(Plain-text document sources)
- Opening Delimiter -

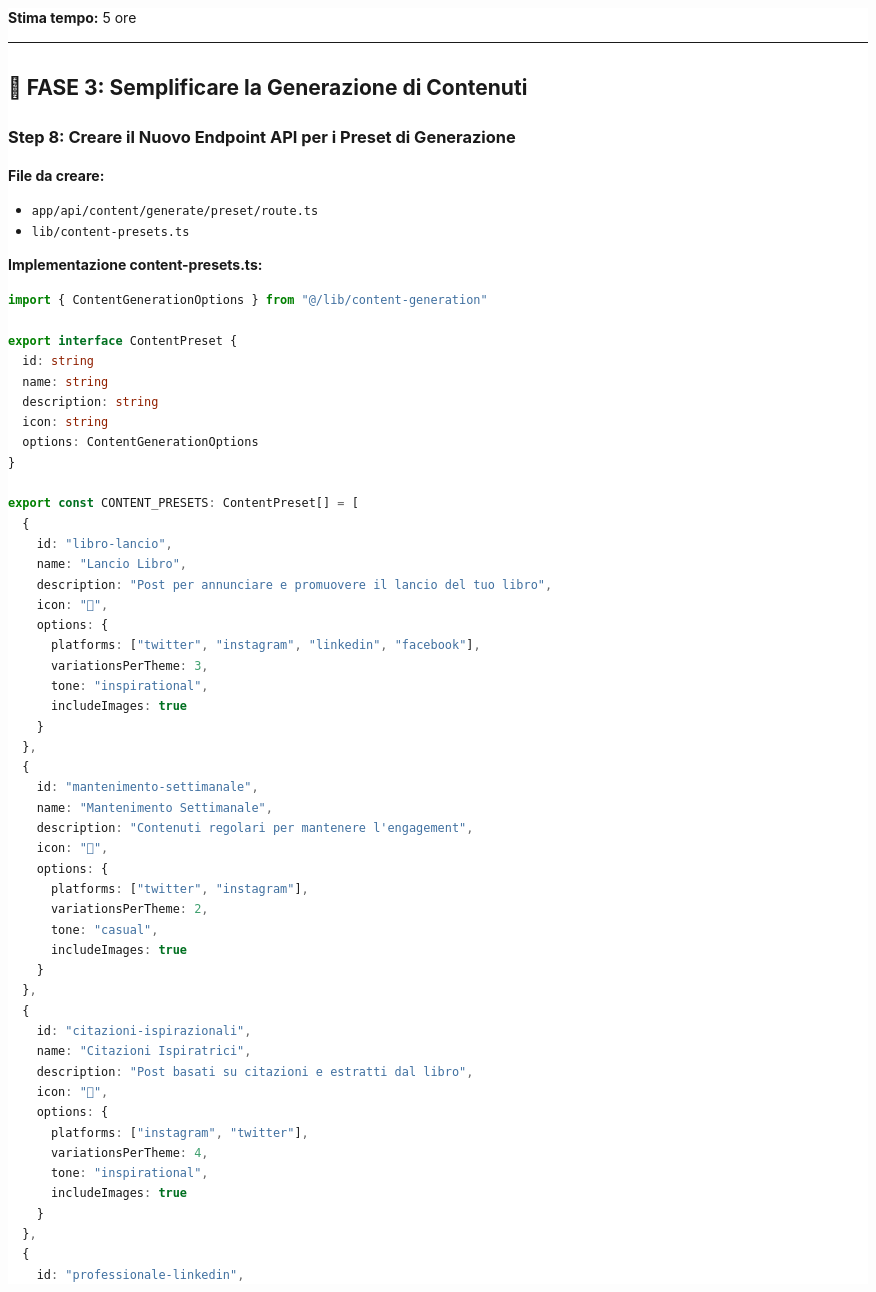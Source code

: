 **Stima tempo:** 5 ore

---

## 🎨 FASE 3: Semplificare la Generazione di Contenuti

### Step 8: Creare il Nuovo Endpoint API per i Preset di Generazione

**File da creare:**
- `app/api/content/generate/preset/route.ts`
- `lib/content-presets.ts`

**Implementazione content-presets.ts:**
```typescript
import { ContentGenerationOptions } from "@/lib/content-generation"

export interface ContentPreset {
  id: string
  name: string
  description: string
  icon: string
  options: ContentGenerationOptions
}

export const CONTENT_PRESETS: ContentPreset[] = [
  {
    id: "libro-lancio",
    name: "Lancio Libro",
    description: "Post per annunciare e promuovere il lancio del tuo libro",
    icon: "🚀",
    options: {
      platforms: ["twitter", "instagram", "linkedin", "facebook"],
      variationsPerTheme: 3,
      tone: "inspirational",
      includeImages: true
    }
  },
  {
    id: "mantenimento-settimanale",
    name: "Mantenimento Settimanale",
    description: "Contenuti regolari per mantenere l'engagement",
    icon: "📅",
    options: {
      platforms: ["twitter", "instagram"],
      variationsPerTheme: 2,
      tone: "casual",
      includeImages: true
    }
  },
  {
    id: "citazioni-ispirazionali",
    name: "Citazioni Ispiratrici",
    description: "Post basati su citazioni e estratti dal libro",
    icon: "💭",
    options: {
      platforms: ["instagram", "twitter"],
      variationsPerTheme: 4,
      tone: "inspirational",
      includeImages: true
    }
  },
  {
    id: "professionale-linkedin",
```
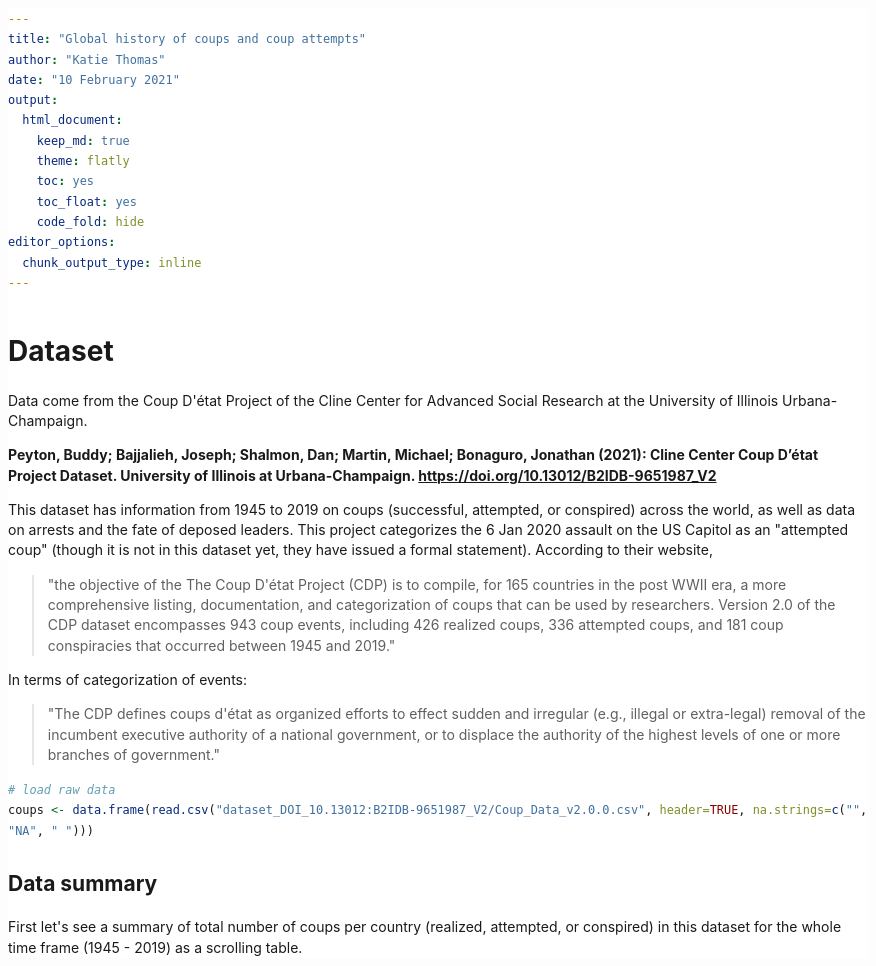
 ```yaml
---
title: "Global history of coups and coup attempts"
author: "Katie Thomas"
date: "10 February 2021"
output:
  html_document:
    keep_md: true
    theme: flatly
    toc: yes
    toc_float: yes
    code_fold: hide
editor_options:
  chunk_output_type: inline
---
```




# Dataset

Data come from the Coup D'état Project of the Cline Center for Advanced Social Research at the University of Illinois Urbana-Champaign. 

**Peyton, Buddy; Bajjalieh, Joseph; Shalmon, Dan; Martin, Michael; Bonaguro, Jonathan (2021): Cline Center Coup D’état Project Dataset. University of Illinois at Urbana-Champaign. https://doi.org/10.13012/B2IDB-9651987_V2**

This dataset has information from 1945 to 2019 on coups (successful, attempted, or conspired) across the world, as well as data on arrests and the fate of deposed leaders. This project categorizes the 6 Jan 2020 assault on the US Capitol as an "attempted coup" (though it is not in this dataset yet, they have issued a formal statement). According to their website, 

>"the objective of the The Coup D'état Project (CDP) is to compile, for 165 countries in the post WWII era, a more comprehensive listing, documentation, and categorization of coups that can be used by researchers. Version 2.0 of the CDP dataset encompasses 943 coup events, including 426 realized coups, 336 attempted coups, and 181 coup conspiracies that occurred between 1945 and 2019."

In terms of categorization of events:

>"The CDP defines coups d'état as organized efforts to effect sudden and irregular (e.g., illegal or extra-legal) removal of the incumbent executive authority of a national government, or to displace the authority of the highest levels of one or more branches of government."


```r
# load raw data
coups <- data.frame(read.csv("dataset_DOI_10.13012:B2IDB-9651987_V2/Coup_Data_v2.0.0.csv", header=TRUE, na.strings=c("", "NA", " ")))
```


## Data summary

First let's see a summary of total number of coups per country (realized, attempted, or conspired) in this dataset for the whole time frame (1945 - 2019) as a scrolling table.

- Closing Delimiter -

__What needs to be done__:
For the string "Champaign", show each line of the entries above where it occurs.

__Answer section__:
Data come from the Coup D'état Project of the Cline Center for Advanced Social Research at the University of Illinois Urbana-Champaign. 
**Peyton, Buddy; Bajjalieh, Joseph; Shalmon, Dan; Martin, Michael; Bonaguro, Jonathan (2021): Cline Center Coup D’état Project Dataset. University of Illinois at Urbana-Champaign. https://doi.org/10.13012/B2IDB-9651987_V2**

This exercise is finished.